Este artículo puede estropearle el placer de ver la película, porque narra a grandes rasgos su trama y características; me atrevo a publicarlo a pesar del riesgo, por la calidad del film. Martin Scorsese filmó en 2013 la historia de Jordan Belfort, un especulador en Wall Street –no sé si haya ahí gente de otra clase- que se hizo rico por métodos cuestionables y llevó una vida de escándalo, pero que no cuidó las formas y perdió su fortuna, conoció la prisión y actualmente vive como conferencista. La película es El lobo de Wall Street, por el mote que se ganó Belfort (“Wolfie”) en sus años de operador de bolsa. El retrato del personaje central, el dominante en toda la obra, es el de una persona que quiere vivir el extremo del sueño americano, hacerse riquísimo a como dé lugar; la película podría haberse titulado Avaricia, que es la motivación escondida en el corazón en forma de bóveda bancaria que muestran Belfort y sus asociados, pero el título ya está ocupado por otra película filmada en 2006.

Leonardo DiCaprio encarna magistralmente a Belfort, salvo por el hecho de que nunca le aparecen arrugas en la cara; quizá deberemos esperar a que cumpla setenta años para verlas.
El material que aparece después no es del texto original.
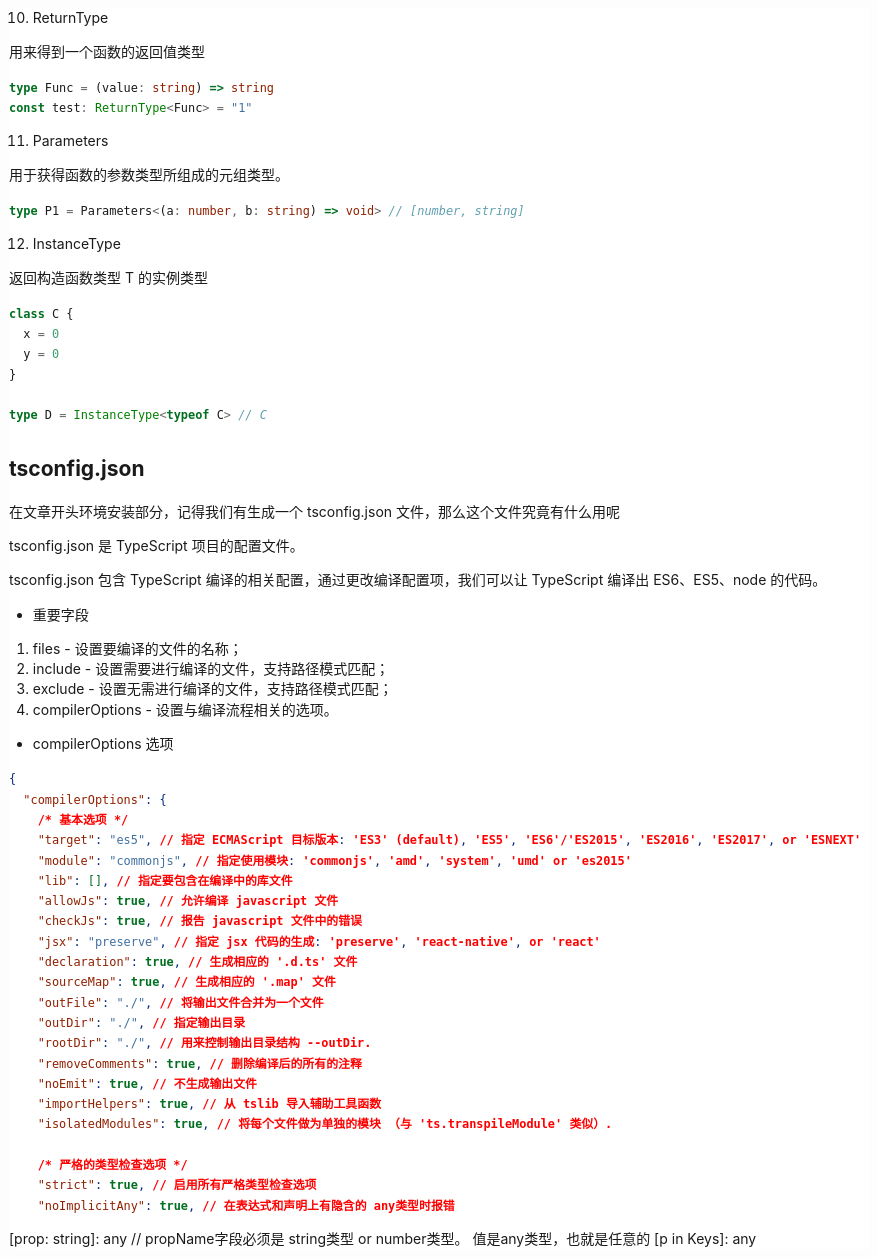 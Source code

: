 10. ReturnType

用来得到一个函数的返回值类型

```ts
type Func = (value: string) => string
const test: ReturnType<Func> = "1"
```

11. Parameters

用于获得函数的参数类型所组成的元组类型。

```ts
type P1 = Parameters<(a: number, b: string) => void> // [number, string]
```

12. InstanceType

返回构造函数类型 T 的实例类型

```ts
class C {
  x = 0
  y = 0
}

type D = InstanceType<typeof C> // C
```

## tsconfig.json

在文章开头环境安装部分，记得我们有生成一个 tsconfig.json 文件，那么这个文件究竟有什么用呢

tsconfig.json 是 TypeScript 项目的配置文件。

tsconfig.json 包含 TypeScript 编译的相关配置，通过更改编译配置项，我们可以让 TypeScript 编译出 ES6、ES5、node 的代码。

- 重要字段

1. files - 设置要编译的文件的名称；
2. include - 设置需要进行编译的文件，支持路径模式匹配；
3. exclude - 设置无需进行编译的文件，支持路径模式匹配；
4. compilerOptions - 设置与编译流程相关的选项。

- compilerOptions 选项

```json
{
  "compilerOptions": {
    /* 基本选项 */
    "target": "es5", // 指定 ECMAScript 目标版本: 'ES3' (default), 'ES5', 'ES6'/'ES2015', 'ES2016', 'ES2017', or 'ESNEXT'
    "module": "commonjs", // 指定使用模块: 'commonjs', 'amd', 'system', 'umd' or 'es2015'
    "lib": [], // 指定要包含在编译中的库文件
    "allowJs": true, // 允许编译 javascript 文件
    "checkJs": true, // 报告 javascript 文件中的错误
    "jsx": "preserve", // 指定 jsx 代码的生成: 'preserve', 'react-native', or 'react'
    "declaration": true, // 生成相应的 '.d.ts' 文件
    "sourceMap": true, // 生成相应的 '.map' 文件
    "outFile": "./", // 将输出文件合并为一个文件
    "outDir": "./", // 指定输出目录
    "rootDir": "./", // 用来控制输出目录结构 --outDir.
    "removeComments": true, // 删除编译后的所有的注释
    "noEmit": true, // 不生成输出文件
    "importHelpers": true, // 从 tslib 导入辅助工具函数
    "isolatedModules": true, // 将每个文件做为单独的模块 （与 'ts.transpileModule' 类似）.

    /* 严格的类型检查选项 */
    "strict": true, // 启用所有严格类型检查选项
    "noImplicitAny": true, // 在表达式和声明上有隐含的 any类型时报错
```

  [prop: string]: any //  propName字段必须是 string类型 or number类型。 值是any类型，也就是任意的
  [p in Keys]: any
La película se basó en un libro autobiográfico del carácter principal, quien es el narrador de la película; empieza en un viaje en helicóptero que paga Belfort a un instructor con nervios de acero, porque su aprendiz ejerce a discreción el privilegio de volar como se le da la gana, gracias al efecto de la coca, cristal, y el conjunto de drogas que se ha metido en el organismo en las últimas doce horas; acaba en una especie de aterrizaje de emergencia en el jardín de la casa del protagonista, quien se baja tambaleándose pero eufórico por la experiencia que acaba de vivir.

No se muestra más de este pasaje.